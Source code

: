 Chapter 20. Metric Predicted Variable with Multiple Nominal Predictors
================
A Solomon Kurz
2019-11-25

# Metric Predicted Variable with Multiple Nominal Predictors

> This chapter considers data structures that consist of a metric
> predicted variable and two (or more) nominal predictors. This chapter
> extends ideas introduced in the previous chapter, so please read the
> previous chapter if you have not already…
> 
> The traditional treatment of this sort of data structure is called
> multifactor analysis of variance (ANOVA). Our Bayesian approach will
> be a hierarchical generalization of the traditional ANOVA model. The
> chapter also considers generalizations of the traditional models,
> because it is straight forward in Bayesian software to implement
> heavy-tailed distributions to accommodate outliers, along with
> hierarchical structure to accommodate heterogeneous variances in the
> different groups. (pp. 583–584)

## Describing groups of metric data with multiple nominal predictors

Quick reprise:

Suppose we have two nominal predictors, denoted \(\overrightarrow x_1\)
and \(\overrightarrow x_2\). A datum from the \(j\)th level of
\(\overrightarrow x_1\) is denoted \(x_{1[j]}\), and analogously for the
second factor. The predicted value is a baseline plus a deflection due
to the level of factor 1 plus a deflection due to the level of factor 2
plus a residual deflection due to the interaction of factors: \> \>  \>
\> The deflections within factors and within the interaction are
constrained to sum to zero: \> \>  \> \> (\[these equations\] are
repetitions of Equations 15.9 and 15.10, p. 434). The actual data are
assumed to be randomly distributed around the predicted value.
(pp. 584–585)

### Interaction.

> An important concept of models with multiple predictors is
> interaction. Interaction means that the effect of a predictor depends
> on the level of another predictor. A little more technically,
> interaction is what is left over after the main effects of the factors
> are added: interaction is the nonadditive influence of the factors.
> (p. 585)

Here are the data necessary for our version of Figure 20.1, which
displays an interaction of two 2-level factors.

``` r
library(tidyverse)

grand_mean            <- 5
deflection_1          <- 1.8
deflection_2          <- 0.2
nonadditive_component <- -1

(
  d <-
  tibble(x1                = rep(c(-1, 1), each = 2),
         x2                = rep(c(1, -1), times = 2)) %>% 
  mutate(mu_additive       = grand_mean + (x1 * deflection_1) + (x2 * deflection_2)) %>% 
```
........
• Problem details: Repeat the whole listing exactly.

• Written answer:
Source code

: Chapter 20. Metric Predicted Variable with Multiple Nominal Predictors
================
A Solomon Kurz
2019-11-25

# Metric Predicted Variable with Multiple Nominal Predictors

> This chapter considers data structures that consist of a metric
> predicted variable and two (or more) nominal predictors. This chapter
> extends ideas introduced in the previous chapter, so please read the
> previous chapter if you have not already…
> 
> The traditional treatment of this sort of data structure is called
> multifactor analysis of variance (ANOVA). Our Bayesian approach will
> be a hierarchical generalization of the traditional ANOVA model. The
> chapter also considers generalizations of the traditional models,
> because it is straight forward in Bayesian software to implement
> heavy-tailed distributions to accommodate outliers, along with
> hierarchical structure to accommodate heterogeneous variances in the
> different groups. (pp. 583–584)

## Describing groups of metric data with multiple nominal predictors

Quick reprise:

Suppose we have two nominal predictors, denoted \(\overrightarrow x_1\)
and \(\overrightarrow x_2\). A datum from the \(j\)th level of
\(\overrightarrow x_1\) is denoted \(x_{1[j]}\), and analogously for the
second factor. The predicted value is a baseline plus a deflection due
to the level of factor 1 plus a deflection due to the level of factor 2
plus a residual deflection due to the interaction of factors: \> \>  \>
\> The deflections within factors and within the interaction are
constrained to sum to zero: \> \>  \> \> (\[these equations\] are
repetitions of Equations 15.9 and 15.10, p. 434). The actual data are
assumed to be randomly distributed around the predicted value.
(pp. 584–585)

### Interaction.

> An important concept of models with multiple predictors is
> interaction. Interaction means that the effect of a predictor depends
> on the level of another predictor. A little more technically,
> interaction is what is left over after the main effects of the factors
> are added: interaction is the nonadditive influence of the factors.
> (p. 585)

Here are the data necessary for our version of Figure 20.1, which
displays an interaction of two 2-level factors.

``` r
library(tidyverse)

grand_mean            <- 5
deflection_1          <- 1.8
deflection_2          <- 0.2
nonadditive_component <- -1

(
  d <-
  tibble(x1                = rep(c(-1, 1), each = 2),
         x2                = rep(c(1, -1), times = 2)) %>% 
  mutate(mu_additive       = grand_mean + (x1 * deflection_1) + (x2 * deflection_2)) %>% 
```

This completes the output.